Pill Box Pharmacy only sells PSE drugs to patients they recognize, said staff pharmacist Roxanne Whalen. “If somebody comes in off the street that we don’t recognize, we flat out tell them to go to the pharmacy they normally get it at.”
Becky Shroyer, owner of Zale Drugs in Warsaw, said the policy they enacted about a year and a half ago requiring a prescription for PSE-only medication “probably has hurt sales (but) we don’t want to contribute to the meth problem.” She added that they do sell cold medicine that doesn’t contain meth-making ingredients.

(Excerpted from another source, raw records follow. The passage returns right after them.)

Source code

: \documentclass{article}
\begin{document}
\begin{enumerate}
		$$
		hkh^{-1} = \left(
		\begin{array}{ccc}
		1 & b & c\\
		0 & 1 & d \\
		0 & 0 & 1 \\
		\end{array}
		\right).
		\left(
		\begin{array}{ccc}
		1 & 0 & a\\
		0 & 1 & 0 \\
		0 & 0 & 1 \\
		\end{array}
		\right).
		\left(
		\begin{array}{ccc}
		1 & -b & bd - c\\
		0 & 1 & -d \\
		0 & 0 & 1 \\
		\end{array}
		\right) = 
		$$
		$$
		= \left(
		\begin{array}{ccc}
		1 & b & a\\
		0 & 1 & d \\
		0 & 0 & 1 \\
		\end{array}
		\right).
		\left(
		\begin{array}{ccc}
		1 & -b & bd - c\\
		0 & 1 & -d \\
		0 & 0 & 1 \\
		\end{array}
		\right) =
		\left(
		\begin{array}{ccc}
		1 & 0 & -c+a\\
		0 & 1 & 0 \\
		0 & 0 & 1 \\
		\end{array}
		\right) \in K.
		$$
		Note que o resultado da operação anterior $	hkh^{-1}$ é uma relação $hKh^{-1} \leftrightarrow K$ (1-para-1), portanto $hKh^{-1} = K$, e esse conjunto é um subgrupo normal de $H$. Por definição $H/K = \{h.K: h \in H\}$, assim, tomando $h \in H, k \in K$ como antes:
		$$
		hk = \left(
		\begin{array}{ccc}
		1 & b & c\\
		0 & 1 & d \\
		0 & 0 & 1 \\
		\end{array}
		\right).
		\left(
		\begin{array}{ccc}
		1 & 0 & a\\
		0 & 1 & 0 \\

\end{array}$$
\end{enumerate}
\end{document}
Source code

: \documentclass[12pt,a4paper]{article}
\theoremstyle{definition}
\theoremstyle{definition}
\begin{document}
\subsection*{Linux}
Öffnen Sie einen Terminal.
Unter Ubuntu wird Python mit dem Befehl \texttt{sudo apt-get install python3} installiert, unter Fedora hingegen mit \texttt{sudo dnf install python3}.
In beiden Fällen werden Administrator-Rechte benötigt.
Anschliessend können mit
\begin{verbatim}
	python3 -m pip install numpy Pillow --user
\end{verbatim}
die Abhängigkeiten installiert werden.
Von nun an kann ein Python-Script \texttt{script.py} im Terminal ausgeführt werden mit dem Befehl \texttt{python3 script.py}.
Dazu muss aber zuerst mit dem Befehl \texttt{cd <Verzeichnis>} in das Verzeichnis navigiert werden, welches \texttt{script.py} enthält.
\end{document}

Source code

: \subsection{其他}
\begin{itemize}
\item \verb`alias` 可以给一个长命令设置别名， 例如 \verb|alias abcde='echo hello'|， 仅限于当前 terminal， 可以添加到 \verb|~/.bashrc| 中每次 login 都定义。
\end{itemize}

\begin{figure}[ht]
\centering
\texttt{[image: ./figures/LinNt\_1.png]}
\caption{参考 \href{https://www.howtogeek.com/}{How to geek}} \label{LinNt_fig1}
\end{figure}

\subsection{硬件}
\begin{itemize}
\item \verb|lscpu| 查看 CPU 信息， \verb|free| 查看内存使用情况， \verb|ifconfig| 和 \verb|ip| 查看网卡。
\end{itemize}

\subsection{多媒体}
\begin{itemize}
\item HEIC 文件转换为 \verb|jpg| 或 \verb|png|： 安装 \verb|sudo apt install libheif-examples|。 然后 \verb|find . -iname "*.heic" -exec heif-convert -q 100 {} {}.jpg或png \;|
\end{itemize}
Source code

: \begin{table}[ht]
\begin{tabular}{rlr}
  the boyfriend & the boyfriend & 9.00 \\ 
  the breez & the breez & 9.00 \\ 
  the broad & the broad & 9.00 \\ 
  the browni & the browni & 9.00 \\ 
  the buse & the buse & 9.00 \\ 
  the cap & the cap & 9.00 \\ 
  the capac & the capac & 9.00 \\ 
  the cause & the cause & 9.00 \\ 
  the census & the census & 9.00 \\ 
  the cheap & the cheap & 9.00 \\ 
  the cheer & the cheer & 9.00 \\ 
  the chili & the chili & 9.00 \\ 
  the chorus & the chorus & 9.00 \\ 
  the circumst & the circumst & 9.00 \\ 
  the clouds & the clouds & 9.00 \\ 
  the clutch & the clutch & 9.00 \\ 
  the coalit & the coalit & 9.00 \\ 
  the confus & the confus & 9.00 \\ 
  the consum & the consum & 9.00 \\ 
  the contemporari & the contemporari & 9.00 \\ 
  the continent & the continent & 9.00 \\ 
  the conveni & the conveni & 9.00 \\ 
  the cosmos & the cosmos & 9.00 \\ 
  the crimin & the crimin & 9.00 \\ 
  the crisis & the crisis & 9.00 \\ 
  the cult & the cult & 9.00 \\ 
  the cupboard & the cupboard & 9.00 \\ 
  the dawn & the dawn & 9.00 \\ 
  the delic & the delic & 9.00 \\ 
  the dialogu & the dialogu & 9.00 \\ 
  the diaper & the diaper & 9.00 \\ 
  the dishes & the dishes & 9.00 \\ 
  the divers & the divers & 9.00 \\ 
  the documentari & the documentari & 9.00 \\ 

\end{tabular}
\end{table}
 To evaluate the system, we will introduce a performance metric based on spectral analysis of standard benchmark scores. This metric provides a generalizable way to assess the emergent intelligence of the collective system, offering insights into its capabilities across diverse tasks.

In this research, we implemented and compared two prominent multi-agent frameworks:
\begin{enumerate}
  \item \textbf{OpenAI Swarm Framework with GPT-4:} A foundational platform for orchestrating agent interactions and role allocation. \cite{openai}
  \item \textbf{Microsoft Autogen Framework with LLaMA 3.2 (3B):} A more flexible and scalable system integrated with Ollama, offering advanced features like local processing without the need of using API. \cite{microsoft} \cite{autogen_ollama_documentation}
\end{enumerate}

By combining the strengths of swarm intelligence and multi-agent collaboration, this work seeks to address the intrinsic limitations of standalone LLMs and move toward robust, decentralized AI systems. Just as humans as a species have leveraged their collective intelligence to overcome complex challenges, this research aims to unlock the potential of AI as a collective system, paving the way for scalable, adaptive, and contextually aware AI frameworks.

She also acknowledged that requiring a prescription would effect a lot of people who need cold medicine, but said it depends on the category of control placed on PSE. A controlled drug would require a doctor’s prescription once every six months, a legend drug only once a year, and a Class 2 drug – such as Dilaudid or Oxycontin – requires a prescription every time.
Kubacki said she sympathizes with people who would need a prescription to treat their cold, but that it must be weighed against the damage meth causes, the costs to fight it and the reputation a plagued area develops.
“I am very, very sympathetic to those who would need a prescription, but the bigger picture is how meth is destroying communities and families and ruining the lives of little kids,” she said. “We’re trying to get people into the state and create jobs, but who wants to bring a family here?”
Kubacki said she got a reminder of those costs when a portable meth lab exploded in a car in Syracuse in November 2010. It was parked near an elementary school, and the explosion that engulfed the car in flames and injured three occupants occurred shortly before the school let out.
“If that had happened half an hour later, it could have been a tragedy. Nothing will change until a tragedy happens and people ask, ‘Why didn’t you stop this?’” she said. “That’s exactly what I’ve been fighting year in and year out. More legislators were on board the last time, but they took the weakest stand – nobody has the guts.”